D’abord des baisses d’impôts – Réduire la dette n’a aucun effet dynamique significatif sur l’économie

Le premier ministre Jean Charest a annoncé mercredi dernier que son gouvernement proposera, dans le cadre du prochain budget, la création d’un «fonds des générations» visant à engager le Québec dans un processus de contrôle et de réduction de la dette publique.

En privilégiant la réduction de la dette, le gouvernement emprunterait en fait la voie la moins rapide pour susciter la croissance économique lui permettant de dégager éventuellement des surplus. Réduire la dette n’a aucun effet dynamique significatif sur l’économie. À moins de consacrer des sommes considérables à ce poste, le service de la dette ne connaîtra qu’une baisse minime et très graduelle au cours des prochaines années. Au contraire, la réduction des impôts sur le revenu, en particulier des impôts marginaux supérieurs, a des effets dynamiques très importants et beaucoup plus rapidement.

Le fardeau fiscal des particuliers au Québec est trop lourd. Le taux marginal maximum de l’impôt sur le revenu des particuliers est plus élevé au Québec que dans toute autre province, et il frappe les contribuables québécois à partir de revenus relativement bas, soit 56 070$. Ce fardeau fiscal décourage l’accumulation de richesse et ralentit l’activité économique.

Deux scénarios

Le Québec pourrait facilement changer de statut et devenir la province où l’imposition du revenu des particuliers est plus avantageuse et cela à un coût relativement modeste en termes de revenus perdus. Cela pourrait se produire en modifiant le barème d’imposition de sorte à relever le seuil de revenu à partir duquel s’applique le taux marginal maximum. On pourrait même envisager que ce seuil devienne le plus élevé au pays (à l’exception bien sûr de l’Alberta qui, avec un taux d’imposition uniforme n’a aucun taux marginal autre que celui qui s’applique à tous les revenus qui dépassent l’exemption de base).

D’après des calculs utilisant le modèle de simulation de Statistique Canada, l’Institut économique de Montréal a estimé que si le seuil d’imposition supérieur doublait, pour passer de son niveau actuel de 56 070$ au niveau fédéral de 115 739$ (scénario 1), cela coûterait 595 millions $ au Trésor québécois en manque à gagner soit plus de la moitié de la réduction d’un milliard par année qui avait été promise. Ces estimations sont très conservatrices car elles sont statiques et ne tiennent pas compte des effets dynamiques d’une réduction d’impôts.

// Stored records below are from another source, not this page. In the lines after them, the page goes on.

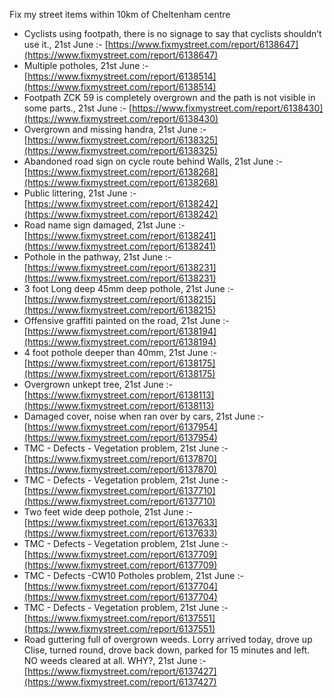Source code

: Fix my street items within 10km of Cheltenham centre

<!-- fix_marker starts -->

- Cyclists using footpath, there is no signage to say that cyclists shouldn’t use it., 21st June :- [https://www.fixmystreet.com/report/6138647](https://www.fixmystreet.com/report/6138647)
- Multiple potholes, 21st June :- [https://www.fixmystreet.com/report/6138514](https://www.fixmystreet.com/report/6138514)
- Footpath ZCK 59 is completely overgrown and the path is not visible in some parts., 21st June :- [https://www.fixmystreet.com/report/6138430](https://www.fixmystreet.com/report/6138430)
- Overgrown and missing handra, 21st June :- [https://www.fixmystreet.com/report/6138325](https://www.fixmystreet.com/report/6138325)
- Abandoned road sign on cycle route behind Walls, 21st June :- [https://www.fixmystreet.com/report/6138268](https://www.fixmystreet.com/report/6138268)
- Public littering, 21st June :- [https://www.fixmystreet.com/report/6138242](https://www.fixmystreet.com/report/6138242)
- Road name sign damaged, 21st June :- [https://www.fixmystreet.com/report/6138241](https://www.fixmystreet.com/report/6138241)
- Pothole in the pathway, 21st June :- [https://www.fixmystreet.com/report/6138231](https://www.fixmystreet.com/report/6138231)
- 3 foot Long deep 45mm deep pothole, 21st June :- [https://www.fixmystreet.com/report/6138215](https://www.fixmystreet.com/report/6138215)
- Offensive graffiti painted on the road, 21st June :- [https://www.fixmystreet.com/report/6138194](https://www.fixmystreet.com/report/6138194)
- 4 foot pothole deeper than 40mm, 21st June :- [https://www.fixmystreet.com/report/6138175](https://www.fixmystreet.com/report/6138175)
- Overgrown unkept tree, 21st June :- [https://www.fixmystreet.com/report/6138113](https://www.fixmystreet.com/report/6138113)
- Damaged cover, noise when ran over by cars, 21st June :- [https://www.fixmystreet.com/report/6137954](https://www.fixmystreet.com/report/6137954)
- TMC - Defects - Vegetation problem, 21st June :- [https://www.fixmystreet.com/report/6137870](https://www.fixmystreet.com/report/6137870)
- TMC - Defects - Vegetation problem, 21st June :- [https://www.fixmystreet.com/report/6137710](https://www.fixmystreet.com/report/6137710)
- Two feet wide deep pothole, 21st June :- [https://www.fixmystreet.com/report/6137633](https://www.fixmystreet.com/report/6137633)
- TMC - Defects - Vegetation problem, 21st June :- [https://www.fixmystreet.com/report/6137709](https://www.fixmystreet.com/report/6137709)
- TMC - Defects -CW10 Potholes problem, 21st June :- [https://www.fixmystreet.com/report/6137704](https://www.fixmystreet.com/report/6137704)
- TMC - Defects - Vegetation problem, 21st June :- [https://www.fixmystreet.com/report/6137551](https://www.fixmystreet.com/report/6137551)
- Road guttering full of overgrown weeds. Lorry arrived today, drove up Clise, turned round, drove back down, parked for 15 minutes and left. NO weeds cleared at all. WHY?, 21st June :- [https://www.fixmystreet.com/report/6137427](https://www.fixmystreet.com/report/6137427)

<!-- fix_marker ends -->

Si plutôt que de doubler le seuil de revenu à partir duquel le taux marginal supérieur d’imposition s’applique, on ramenait simplement son niveau à celui de l’Ontario, soit 70 559 $ (scénario 2), les coûts pour le Trésor québécois seraient évidemment plus faibles, soit 285 millions $.

Les effets dynamiques du scénario 2 seraient moins importants mais une telle baisse d’impôt permettrait tout de même au Québec d’améliorer considérablement sa compétitivité pour attirer et garder des travailleurs de haute qualité.

Le scénario 1 est toutefois celui qui améliorerait le plus les incitations à travailler, épargner et investir, ainsi que les revenus imposables déclarés. Un fardeau fiscal très élevé incite les gens à travailler moins, puisque le dollar additionnel que l’on peut aller chercher est taxé à un taux prohibitif. Il pousse des Québécois à s’établir dans d’autres provinces où les impôts sont moins élevés. Si les contribuables ne peuvent garder pour eux qu’une proportion réduite de leur rémunération, ils épargnent et investissent moins, prennent moins de risques, créent moins d’entreprises et innovent moins, ce qui réduit la croissance économique future. Finalement, un fardeau fiscal élevé encourage le travail au noir et l’évasion fiscale. Pour toutes ces raisons, les revenus imposables déclarés se trouvent réduits.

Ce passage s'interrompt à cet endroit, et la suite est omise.